> [Required action] Using the data below, work out how many of its lines contain "opgg", and give that number with nothing added.

[Items from a dataset]
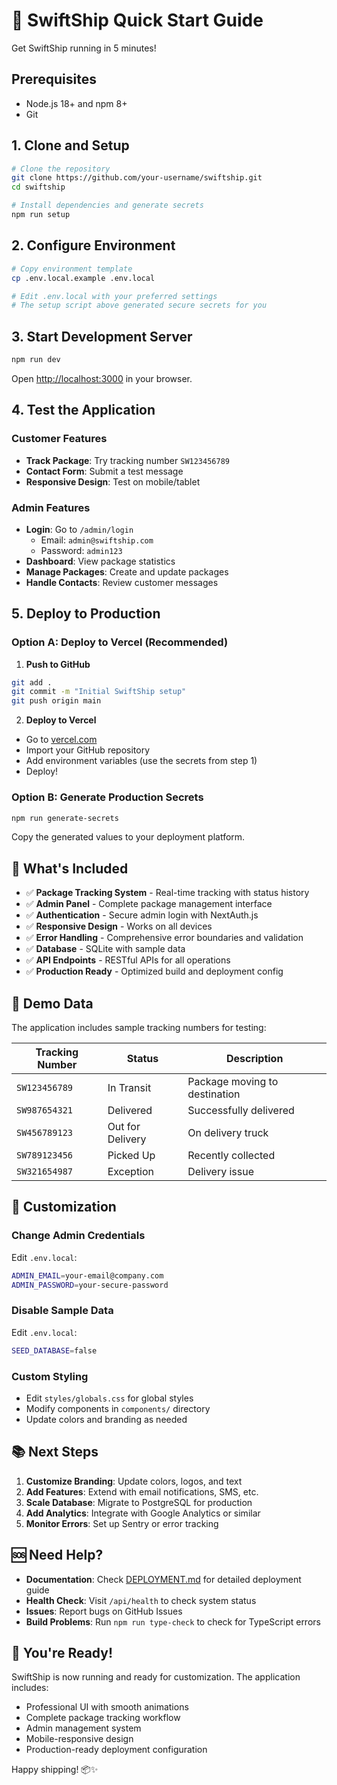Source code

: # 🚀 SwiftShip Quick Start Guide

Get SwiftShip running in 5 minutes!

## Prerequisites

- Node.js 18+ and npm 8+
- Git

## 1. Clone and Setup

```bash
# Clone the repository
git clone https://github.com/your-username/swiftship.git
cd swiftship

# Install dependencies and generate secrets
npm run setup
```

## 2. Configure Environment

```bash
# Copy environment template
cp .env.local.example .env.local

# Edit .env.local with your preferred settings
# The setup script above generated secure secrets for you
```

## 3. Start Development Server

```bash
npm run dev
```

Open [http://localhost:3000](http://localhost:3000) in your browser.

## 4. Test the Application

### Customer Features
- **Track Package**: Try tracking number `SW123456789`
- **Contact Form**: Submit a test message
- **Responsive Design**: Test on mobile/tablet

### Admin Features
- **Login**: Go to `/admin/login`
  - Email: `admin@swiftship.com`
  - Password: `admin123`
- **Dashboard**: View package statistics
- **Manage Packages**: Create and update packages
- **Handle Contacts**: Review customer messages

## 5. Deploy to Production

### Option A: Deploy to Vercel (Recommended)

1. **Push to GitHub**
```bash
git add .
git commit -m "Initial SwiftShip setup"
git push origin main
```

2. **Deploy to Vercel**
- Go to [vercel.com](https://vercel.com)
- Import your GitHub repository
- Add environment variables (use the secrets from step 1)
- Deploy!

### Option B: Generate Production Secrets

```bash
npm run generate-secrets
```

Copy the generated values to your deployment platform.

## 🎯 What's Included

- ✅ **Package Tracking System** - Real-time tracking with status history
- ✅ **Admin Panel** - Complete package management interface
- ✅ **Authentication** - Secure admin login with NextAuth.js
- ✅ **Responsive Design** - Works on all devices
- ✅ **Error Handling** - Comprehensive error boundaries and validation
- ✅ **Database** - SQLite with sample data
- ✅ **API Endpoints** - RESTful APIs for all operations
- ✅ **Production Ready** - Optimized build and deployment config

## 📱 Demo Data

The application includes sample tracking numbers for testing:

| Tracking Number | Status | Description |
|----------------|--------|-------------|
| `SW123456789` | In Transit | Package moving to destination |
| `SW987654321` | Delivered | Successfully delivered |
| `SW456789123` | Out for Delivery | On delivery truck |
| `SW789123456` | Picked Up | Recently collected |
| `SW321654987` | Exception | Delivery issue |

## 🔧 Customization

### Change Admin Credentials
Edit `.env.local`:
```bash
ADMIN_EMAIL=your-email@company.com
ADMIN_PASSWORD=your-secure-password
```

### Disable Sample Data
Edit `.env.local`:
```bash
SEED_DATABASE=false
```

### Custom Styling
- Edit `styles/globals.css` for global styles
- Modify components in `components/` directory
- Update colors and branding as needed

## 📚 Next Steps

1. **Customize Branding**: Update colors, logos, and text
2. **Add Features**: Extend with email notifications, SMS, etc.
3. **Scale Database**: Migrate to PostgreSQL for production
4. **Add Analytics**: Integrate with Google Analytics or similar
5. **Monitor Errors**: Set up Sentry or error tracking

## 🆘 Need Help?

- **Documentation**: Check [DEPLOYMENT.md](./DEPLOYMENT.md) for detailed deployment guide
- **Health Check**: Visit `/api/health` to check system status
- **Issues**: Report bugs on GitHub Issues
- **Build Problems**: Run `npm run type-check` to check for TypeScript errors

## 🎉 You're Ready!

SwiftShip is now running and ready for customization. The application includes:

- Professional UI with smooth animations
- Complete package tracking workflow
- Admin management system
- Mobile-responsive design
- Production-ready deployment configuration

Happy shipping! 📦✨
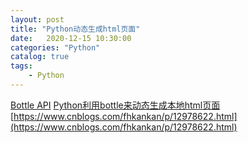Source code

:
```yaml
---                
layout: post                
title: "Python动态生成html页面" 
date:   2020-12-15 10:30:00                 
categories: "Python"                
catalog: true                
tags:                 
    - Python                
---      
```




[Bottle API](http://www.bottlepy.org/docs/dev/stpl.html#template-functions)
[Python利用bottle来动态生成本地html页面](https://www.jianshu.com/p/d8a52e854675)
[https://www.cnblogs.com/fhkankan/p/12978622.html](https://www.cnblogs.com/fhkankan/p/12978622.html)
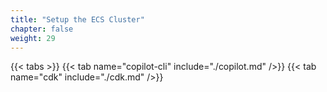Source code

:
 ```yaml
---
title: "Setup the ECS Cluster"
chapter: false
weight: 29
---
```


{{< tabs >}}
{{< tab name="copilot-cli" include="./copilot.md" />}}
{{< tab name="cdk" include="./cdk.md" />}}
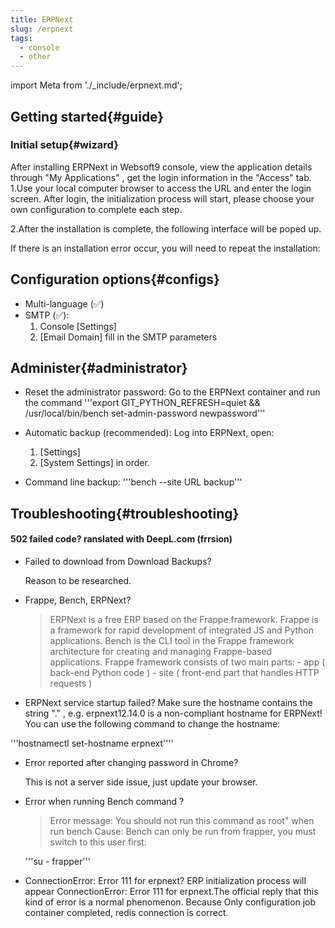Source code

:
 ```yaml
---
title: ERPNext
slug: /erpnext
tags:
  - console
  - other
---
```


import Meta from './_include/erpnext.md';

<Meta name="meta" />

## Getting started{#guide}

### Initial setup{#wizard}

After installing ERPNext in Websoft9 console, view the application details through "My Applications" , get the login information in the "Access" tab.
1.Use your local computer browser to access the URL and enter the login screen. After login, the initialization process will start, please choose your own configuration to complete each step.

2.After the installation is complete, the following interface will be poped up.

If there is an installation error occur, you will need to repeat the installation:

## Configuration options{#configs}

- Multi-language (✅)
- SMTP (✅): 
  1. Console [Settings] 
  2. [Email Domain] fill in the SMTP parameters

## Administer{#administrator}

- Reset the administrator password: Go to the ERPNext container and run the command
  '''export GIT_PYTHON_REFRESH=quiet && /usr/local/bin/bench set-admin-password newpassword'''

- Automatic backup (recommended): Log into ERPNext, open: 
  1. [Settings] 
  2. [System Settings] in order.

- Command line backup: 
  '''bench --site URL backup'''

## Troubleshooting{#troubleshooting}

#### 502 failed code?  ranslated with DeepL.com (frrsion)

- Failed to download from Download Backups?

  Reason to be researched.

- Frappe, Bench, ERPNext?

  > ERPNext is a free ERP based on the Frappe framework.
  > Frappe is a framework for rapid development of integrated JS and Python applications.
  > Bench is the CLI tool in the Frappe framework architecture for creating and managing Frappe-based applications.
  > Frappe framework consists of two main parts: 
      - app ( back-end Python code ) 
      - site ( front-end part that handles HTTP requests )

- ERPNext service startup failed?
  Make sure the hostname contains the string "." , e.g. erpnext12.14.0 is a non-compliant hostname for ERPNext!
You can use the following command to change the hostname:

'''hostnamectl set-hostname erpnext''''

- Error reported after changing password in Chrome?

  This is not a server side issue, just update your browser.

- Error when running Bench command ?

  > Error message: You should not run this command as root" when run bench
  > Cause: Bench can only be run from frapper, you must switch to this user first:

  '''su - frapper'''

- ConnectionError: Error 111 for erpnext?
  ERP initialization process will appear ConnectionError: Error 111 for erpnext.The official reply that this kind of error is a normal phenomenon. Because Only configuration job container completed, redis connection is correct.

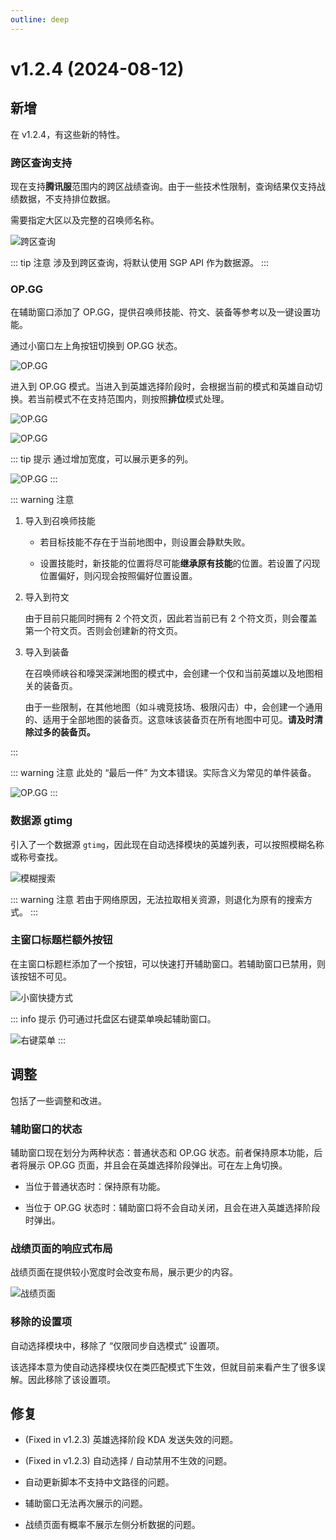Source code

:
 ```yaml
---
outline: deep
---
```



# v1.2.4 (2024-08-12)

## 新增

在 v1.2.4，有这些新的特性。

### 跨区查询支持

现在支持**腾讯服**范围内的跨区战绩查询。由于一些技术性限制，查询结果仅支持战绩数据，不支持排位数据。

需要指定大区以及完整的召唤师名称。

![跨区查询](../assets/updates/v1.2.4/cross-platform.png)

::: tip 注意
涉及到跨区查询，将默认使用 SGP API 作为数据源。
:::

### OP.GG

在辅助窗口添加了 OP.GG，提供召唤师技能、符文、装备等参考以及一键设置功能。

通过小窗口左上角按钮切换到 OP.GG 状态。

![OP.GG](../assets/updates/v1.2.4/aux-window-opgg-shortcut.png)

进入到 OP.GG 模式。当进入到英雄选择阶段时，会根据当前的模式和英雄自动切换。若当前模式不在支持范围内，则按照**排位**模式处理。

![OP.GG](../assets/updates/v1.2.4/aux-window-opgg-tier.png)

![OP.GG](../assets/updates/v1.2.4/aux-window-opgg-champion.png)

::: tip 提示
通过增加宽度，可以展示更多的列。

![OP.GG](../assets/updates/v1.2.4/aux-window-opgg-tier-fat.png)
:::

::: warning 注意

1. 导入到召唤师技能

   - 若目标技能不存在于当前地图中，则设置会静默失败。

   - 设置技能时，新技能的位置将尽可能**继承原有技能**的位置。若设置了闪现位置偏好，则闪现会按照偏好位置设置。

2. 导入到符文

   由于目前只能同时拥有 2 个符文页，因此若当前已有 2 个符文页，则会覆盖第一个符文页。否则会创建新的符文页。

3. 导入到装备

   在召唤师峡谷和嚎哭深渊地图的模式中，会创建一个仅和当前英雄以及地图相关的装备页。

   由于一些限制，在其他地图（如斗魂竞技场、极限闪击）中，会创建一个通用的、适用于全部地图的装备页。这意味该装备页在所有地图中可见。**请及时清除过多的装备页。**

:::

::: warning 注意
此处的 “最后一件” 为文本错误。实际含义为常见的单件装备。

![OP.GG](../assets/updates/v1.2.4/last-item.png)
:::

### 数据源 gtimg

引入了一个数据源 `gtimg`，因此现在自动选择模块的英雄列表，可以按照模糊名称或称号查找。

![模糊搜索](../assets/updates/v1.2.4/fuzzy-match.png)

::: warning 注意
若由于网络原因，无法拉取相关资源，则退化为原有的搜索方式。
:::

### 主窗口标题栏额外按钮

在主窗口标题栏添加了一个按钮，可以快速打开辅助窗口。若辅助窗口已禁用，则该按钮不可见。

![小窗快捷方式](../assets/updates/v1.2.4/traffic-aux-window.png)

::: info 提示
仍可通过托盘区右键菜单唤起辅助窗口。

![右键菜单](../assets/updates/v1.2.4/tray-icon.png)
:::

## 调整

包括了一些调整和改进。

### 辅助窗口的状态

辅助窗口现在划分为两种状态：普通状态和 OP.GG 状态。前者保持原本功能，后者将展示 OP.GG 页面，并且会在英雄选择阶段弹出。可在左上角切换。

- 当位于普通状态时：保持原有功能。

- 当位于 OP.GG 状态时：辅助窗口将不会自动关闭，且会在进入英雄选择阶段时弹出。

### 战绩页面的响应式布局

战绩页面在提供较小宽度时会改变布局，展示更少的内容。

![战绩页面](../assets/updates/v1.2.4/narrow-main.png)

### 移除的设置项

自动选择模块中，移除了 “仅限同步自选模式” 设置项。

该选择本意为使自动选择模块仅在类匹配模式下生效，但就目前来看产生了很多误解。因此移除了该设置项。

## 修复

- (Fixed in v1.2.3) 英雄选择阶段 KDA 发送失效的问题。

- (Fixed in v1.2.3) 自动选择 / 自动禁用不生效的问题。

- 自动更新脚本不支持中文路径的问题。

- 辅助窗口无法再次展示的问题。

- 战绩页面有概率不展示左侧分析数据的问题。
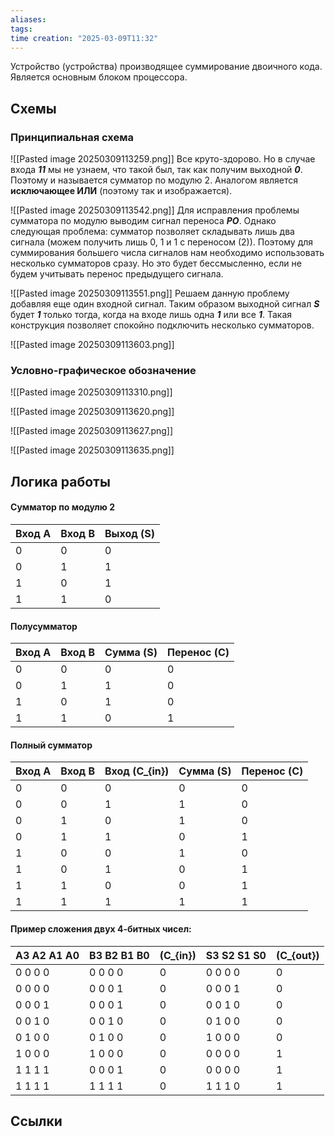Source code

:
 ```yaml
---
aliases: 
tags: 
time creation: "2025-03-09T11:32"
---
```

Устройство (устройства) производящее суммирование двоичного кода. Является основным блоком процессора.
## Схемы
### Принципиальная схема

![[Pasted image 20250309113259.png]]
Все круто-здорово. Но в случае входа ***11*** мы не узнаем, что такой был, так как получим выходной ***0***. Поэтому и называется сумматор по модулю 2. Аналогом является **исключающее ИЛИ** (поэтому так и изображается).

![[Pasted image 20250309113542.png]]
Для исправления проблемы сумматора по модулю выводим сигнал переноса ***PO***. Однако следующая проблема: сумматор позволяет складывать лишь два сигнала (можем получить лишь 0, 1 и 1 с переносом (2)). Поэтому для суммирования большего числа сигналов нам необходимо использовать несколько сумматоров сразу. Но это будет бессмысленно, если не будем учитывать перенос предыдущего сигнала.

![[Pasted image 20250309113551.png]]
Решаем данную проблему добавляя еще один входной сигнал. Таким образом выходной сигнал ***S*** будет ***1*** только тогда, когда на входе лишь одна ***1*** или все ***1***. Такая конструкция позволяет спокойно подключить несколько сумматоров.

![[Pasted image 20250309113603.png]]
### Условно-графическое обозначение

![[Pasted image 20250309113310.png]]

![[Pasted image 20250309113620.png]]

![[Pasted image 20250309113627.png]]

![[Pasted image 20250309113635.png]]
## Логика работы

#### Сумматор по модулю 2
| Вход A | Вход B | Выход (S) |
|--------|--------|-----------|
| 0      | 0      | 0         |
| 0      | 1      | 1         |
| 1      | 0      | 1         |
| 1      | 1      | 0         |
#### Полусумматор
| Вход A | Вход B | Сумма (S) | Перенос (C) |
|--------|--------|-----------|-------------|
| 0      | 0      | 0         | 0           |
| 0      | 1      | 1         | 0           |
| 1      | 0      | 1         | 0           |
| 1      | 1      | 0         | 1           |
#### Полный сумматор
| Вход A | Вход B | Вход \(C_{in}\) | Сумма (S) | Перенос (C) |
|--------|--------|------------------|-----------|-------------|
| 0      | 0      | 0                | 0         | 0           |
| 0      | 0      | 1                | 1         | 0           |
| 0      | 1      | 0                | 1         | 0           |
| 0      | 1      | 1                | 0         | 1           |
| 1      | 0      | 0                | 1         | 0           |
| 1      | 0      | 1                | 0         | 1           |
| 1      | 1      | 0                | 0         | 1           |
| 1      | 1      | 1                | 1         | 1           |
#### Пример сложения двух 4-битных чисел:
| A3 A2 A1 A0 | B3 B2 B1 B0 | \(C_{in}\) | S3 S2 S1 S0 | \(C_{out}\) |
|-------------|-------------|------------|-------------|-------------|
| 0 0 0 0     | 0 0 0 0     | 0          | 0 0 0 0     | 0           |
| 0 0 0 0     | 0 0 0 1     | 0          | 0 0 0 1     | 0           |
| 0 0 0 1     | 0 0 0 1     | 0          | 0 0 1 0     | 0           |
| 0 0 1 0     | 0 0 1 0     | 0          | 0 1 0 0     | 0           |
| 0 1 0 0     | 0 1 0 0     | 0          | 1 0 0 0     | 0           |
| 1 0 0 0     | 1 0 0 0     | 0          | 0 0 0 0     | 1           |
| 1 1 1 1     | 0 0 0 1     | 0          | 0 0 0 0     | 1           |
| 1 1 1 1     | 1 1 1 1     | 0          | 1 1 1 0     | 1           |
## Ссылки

> [Exercise result] 4